Greatest hits album by Chicago
- Released: April 22, 1997
- Recorded: 1969–1997
- Genre: Rock
- Length: 66:59
- Label: Reprise
- Producer: James William Guercio, David Foster, Ron Nevison, Lenny Kravitz and James Newton Howard

Chicago chronology
| Night & Day: Big Band (1995) | The Heart of Chicago 1967-1997 (1997) | The Heart of Chicago 1967–1998 Volume II (1998) |

Singles from The Heart of Chicago 1967–1997
- "Here in My Heart" Released: March 1997; "The Only One" Released: October 1997;

= The Heart of Chicago 1967–1997 =

The Heart of Chicago 1967–1997 is the fourth greatest hits album, and twenty-third album overall, by the American band Chicago, released in 1997. It was compiled to commemorate the group's 30th anniversary of their formation.

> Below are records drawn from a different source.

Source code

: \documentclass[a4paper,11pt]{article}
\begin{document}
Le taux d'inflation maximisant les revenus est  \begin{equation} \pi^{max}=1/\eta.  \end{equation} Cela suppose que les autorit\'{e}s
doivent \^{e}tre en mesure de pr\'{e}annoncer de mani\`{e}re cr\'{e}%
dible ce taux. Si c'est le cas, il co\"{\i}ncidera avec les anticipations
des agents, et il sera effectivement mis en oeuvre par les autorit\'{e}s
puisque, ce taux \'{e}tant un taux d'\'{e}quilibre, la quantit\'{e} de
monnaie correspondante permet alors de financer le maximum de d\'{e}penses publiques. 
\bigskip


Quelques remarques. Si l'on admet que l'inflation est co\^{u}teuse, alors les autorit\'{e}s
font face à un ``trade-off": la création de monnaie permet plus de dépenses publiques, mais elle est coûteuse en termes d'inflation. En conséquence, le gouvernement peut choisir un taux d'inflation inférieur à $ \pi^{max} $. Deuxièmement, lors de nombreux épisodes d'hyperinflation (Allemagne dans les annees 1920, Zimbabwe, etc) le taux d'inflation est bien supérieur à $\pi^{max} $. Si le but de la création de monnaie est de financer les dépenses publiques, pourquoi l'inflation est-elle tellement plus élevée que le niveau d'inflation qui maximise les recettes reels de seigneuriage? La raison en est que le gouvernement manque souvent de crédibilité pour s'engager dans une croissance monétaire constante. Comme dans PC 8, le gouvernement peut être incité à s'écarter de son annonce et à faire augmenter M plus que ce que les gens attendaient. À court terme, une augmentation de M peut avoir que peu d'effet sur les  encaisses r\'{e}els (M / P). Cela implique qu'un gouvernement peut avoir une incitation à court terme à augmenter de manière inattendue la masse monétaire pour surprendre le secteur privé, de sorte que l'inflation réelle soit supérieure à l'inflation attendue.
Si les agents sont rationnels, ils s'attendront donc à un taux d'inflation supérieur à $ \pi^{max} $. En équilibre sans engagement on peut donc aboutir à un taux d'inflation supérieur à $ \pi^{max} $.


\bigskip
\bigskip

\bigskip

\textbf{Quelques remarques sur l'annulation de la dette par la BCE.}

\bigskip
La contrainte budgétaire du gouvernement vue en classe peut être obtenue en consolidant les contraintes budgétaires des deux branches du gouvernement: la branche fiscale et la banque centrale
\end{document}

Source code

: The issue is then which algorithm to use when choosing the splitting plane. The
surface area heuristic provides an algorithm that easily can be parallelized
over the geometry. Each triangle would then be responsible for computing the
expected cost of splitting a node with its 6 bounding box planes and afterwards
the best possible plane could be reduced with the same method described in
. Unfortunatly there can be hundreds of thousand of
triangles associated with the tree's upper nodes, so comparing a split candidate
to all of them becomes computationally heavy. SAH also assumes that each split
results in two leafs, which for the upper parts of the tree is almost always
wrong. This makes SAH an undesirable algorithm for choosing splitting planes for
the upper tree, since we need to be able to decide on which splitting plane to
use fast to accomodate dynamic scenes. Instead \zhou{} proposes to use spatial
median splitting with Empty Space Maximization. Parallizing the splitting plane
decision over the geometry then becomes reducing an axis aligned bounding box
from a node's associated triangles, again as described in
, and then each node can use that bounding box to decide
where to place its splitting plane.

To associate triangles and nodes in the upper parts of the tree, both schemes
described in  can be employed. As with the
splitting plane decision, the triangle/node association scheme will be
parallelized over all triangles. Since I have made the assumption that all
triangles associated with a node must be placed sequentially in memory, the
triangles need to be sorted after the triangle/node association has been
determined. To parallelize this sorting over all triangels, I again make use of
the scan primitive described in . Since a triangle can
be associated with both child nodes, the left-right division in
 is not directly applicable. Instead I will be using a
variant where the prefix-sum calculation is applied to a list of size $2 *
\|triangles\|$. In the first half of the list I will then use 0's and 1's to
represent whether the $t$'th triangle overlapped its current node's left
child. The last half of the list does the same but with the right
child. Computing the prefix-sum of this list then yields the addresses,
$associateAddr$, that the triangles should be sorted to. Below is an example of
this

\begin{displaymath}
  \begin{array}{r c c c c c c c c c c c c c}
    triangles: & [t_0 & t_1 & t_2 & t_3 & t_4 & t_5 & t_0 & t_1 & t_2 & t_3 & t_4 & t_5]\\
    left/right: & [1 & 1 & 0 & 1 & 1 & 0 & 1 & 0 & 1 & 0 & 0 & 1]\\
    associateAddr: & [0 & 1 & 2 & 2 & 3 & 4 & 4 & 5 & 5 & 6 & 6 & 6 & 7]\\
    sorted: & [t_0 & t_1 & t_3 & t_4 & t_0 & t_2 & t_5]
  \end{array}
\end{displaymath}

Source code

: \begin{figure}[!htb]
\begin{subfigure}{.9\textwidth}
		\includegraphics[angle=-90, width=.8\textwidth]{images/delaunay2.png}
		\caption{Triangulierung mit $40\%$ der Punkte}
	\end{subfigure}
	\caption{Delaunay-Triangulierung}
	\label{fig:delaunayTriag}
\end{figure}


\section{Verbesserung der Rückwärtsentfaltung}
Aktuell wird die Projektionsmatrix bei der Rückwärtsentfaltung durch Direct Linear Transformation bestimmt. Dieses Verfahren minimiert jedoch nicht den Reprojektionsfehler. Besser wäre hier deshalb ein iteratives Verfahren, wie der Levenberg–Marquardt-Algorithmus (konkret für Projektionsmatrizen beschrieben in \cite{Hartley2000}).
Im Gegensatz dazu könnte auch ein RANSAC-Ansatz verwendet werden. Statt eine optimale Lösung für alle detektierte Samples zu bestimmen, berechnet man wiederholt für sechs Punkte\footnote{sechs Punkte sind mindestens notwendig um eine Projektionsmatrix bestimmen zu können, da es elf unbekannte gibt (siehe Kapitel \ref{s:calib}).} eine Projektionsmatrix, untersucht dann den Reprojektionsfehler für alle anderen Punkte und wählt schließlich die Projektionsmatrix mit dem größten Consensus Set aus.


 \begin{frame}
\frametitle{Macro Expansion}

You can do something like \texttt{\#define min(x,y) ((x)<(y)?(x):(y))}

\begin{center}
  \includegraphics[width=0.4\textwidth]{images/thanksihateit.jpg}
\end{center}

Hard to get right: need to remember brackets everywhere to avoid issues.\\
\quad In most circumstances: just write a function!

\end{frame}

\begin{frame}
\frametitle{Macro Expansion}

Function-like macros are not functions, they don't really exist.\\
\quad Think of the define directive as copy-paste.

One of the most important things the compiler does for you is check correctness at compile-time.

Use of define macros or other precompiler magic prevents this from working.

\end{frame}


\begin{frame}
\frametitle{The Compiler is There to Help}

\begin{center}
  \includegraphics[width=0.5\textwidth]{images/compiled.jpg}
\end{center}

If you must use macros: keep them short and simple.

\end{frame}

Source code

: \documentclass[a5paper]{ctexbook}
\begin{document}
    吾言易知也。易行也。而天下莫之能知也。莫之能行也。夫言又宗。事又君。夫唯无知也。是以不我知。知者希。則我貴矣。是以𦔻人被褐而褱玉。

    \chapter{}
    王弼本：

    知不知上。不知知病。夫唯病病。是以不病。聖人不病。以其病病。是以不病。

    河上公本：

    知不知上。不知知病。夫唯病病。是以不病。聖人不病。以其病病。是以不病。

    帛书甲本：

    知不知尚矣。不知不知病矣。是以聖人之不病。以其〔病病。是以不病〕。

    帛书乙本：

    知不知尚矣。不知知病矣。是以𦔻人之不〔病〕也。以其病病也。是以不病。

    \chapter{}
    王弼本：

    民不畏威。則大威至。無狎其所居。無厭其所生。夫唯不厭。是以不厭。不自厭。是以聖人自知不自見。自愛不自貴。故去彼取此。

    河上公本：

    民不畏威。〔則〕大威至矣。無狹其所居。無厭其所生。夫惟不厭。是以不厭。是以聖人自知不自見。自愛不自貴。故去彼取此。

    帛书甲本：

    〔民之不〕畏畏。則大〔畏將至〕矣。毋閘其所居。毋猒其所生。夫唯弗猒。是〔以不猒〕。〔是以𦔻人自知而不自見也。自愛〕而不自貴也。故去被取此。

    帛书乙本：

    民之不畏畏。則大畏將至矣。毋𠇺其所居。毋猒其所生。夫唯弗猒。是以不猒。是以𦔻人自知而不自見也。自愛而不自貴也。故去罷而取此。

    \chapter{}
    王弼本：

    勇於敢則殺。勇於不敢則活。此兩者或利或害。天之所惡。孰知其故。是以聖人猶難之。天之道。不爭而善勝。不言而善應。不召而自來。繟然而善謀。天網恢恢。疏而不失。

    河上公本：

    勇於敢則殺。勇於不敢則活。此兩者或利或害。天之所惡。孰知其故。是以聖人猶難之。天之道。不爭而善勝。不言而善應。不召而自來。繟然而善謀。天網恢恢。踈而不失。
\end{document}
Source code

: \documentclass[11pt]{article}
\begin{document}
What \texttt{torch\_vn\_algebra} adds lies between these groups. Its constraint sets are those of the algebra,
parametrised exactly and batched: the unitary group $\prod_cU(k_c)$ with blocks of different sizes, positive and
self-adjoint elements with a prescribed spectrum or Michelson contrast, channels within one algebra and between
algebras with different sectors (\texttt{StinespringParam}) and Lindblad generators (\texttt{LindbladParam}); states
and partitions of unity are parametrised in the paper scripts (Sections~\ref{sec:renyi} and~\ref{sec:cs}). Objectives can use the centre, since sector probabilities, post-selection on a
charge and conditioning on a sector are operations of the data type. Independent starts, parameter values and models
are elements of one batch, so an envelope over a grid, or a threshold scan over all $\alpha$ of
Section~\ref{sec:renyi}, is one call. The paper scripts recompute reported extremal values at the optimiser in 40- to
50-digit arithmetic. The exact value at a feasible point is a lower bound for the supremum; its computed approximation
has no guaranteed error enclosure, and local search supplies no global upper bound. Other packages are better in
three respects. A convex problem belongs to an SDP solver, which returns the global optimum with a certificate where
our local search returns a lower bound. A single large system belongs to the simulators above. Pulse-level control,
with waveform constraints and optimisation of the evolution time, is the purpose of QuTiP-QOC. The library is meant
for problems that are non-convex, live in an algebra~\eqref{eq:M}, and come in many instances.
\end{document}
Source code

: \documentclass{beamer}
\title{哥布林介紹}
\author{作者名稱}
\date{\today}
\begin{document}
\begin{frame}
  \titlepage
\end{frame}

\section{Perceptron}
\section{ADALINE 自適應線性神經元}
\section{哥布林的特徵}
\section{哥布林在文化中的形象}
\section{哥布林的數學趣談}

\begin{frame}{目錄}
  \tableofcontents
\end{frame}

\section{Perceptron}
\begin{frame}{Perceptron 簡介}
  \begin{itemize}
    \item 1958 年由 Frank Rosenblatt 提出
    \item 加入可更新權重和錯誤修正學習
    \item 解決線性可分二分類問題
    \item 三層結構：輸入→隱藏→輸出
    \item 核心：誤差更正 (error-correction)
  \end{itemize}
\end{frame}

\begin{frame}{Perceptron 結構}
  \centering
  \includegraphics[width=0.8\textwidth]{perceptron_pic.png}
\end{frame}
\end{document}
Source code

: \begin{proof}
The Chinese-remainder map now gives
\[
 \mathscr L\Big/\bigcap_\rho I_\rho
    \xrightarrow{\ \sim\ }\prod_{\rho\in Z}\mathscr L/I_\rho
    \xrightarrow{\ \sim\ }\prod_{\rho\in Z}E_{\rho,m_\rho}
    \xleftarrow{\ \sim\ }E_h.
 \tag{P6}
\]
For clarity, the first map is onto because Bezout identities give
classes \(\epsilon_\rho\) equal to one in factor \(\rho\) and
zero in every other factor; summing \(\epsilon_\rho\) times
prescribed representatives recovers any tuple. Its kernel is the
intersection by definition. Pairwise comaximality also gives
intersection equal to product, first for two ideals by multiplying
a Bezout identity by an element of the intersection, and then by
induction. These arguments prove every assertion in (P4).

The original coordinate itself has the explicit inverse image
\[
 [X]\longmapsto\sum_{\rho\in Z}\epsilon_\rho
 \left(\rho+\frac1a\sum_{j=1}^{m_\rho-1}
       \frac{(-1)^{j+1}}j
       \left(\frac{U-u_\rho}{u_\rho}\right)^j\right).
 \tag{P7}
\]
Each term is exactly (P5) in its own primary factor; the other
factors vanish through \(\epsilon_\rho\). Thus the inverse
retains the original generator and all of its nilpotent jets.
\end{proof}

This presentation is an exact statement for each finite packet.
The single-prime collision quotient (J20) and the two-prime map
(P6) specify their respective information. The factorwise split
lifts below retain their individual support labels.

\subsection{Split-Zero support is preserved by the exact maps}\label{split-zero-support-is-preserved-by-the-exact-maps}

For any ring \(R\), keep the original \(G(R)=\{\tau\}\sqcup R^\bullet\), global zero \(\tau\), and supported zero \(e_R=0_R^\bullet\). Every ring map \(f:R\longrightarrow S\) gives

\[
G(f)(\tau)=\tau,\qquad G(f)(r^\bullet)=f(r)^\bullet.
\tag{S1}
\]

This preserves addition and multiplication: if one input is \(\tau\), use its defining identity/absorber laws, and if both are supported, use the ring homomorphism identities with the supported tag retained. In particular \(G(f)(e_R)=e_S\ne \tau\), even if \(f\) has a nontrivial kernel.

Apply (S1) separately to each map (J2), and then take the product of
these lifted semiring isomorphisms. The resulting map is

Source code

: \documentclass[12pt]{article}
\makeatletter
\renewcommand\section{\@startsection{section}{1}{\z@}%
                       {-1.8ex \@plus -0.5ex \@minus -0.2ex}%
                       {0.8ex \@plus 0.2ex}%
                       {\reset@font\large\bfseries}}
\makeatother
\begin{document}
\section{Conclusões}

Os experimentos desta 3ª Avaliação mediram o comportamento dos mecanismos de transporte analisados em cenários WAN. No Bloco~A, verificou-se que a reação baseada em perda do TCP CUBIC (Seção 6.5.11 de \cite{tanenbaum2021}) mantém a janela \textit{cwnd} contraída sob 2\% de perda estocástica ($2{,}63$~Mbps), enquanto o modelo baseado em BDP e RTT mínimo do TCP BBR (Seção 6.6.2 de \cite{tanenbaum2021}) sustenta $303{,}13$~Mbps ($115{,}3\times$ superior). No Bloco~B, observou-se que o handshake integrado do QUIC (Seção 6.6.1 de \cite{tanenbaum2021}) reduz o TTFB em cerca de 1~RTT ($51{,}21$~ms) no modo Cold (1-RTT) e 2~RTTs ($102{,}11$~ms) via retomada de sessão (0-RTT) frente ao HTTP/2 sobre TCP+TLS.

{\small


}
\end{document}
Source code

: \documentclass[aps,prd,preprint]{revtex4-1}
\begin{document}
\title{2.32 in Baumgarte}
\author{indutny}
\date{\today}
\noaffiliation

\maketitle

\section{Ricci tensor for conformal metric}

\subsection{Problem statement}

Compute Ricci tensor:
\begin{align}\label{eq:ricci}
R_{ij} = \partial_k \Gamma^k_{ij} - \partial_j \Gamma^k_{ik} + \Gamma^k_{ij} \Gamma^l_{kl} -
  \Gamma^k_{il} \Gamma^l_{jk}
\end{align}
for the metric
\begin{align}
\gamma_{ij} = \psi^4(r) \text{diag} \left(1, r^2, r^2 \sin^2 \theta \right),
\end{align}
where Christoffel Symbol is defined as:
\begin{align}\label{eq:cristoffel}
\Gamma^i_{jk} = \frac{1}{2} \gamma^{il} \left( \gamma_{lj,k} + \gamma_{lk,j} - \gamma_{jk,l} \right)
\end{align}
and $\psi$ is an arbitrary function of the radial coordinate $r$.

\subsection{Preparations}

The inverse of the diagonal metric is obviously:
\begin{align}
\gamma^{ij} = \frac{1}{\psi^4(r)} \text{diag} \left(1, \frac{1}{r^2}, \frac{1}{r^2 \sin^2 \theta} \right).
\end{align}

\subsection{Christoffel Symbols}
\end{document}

The idea was to bridge their two eras on one CD: the James William Guercio and Columbia Records period of the 1970s, and the David Foster and Warner Bros. Records period of the 1980s. In addition, the band added two new songs, "The Only One" produced by Lenny Kravitz and "Here in My Heart" by James Newton Howard. Both of these new tracks were successful in the adult contemporary market; "Here in My Heart" topped the AC charts, and "The Only One" was a top 20 AC hit.

The album was certified gold following its April 1997 release. A second album, The Heart of Chicago 1967–1998 Volume II, was released the following year.

Professional ratings
Review scores
| Source | Rating |
| AllMusic | Star |

==Track listing==
1. "You're the Inspiration" (Peter Cetera/David Foster) – 3:49 from Chicago 17
2. "If You Leave Me Now" (Cetera) – 3:55 from Chicago X
3. "Make Me Smile" (Single version) (James Pankow) – 2:59 from Chicago II
4. "Hard Habit to Break" (Steve Kipner/Jon Parker) – 4:44 from Chicago 17
5. "Saturday in the Park" (Robert Lamm) – 3:55 from Chicago V
6. "Wishing You Were Here" (Cetera) – 4:35 from Chicago VII
7. "The Only One" (Pankow/Greg O'Connor) – 5:59 Previously unreleased
  - A new recording produced and featuring backing vocals by Lenny Kravitz
8. "Colour My World" (Pankow) – 2:59 from Chicago II
9. "Look Away" (Diane Warren) – 4:00 from Chicago 19
10. "Here in My Heart" (Glen Ballard/James Newton Howard) – 4:15 Previously unreleased
  - A new recording produced by James Newton Howard
11. "Just You 'n' Me" (Pankow) – 3:42 from Chicago VI
12. "Does Anybody Really Know What Time It Is?" (Single version) (Lamm) – 3:19 from Chicago Transit Authority
13. "Will You Still Love Me?" (Foster/Tom Keane/Richard Baskin) – 5:41 from Chicago 18
14. "Beginnings" (Lamm) – 7:54 from Chicago Transit Authority
15. "Hard to Say I'm Sorry/Get Away" (Cetera/Foster/Lamm) – 5:05 from Chicago 16

==Charts==

| Chart (1997–1999) | Peak position |
|---|---|
| Canada Top Albums/CDs (RPM) | 47 |
| Belgian Albums (Ultratop Flanders) | 39 |
| Japanese Albums (Oricon) | 63 |
| New Zealand Albums (RMNZ) | 41 |
| Scottish Albums (OCC) | 29 |
| UK Albums (OCC) | 21 |
| US Billboard 200 | 55 |

==Certifications==

| Region | Certification | Certified units/sales |
| Australia (ARIA) | Gold | 35,000^{^} |
| United Kingdom (BPI) 2008 release | Gold | 100,000^{*} |
| United States (RIAA) | Gold | 500,000^{^} |
^{*} Sales figures based on certification alone. ^{^} Shipments figures based on certification alone.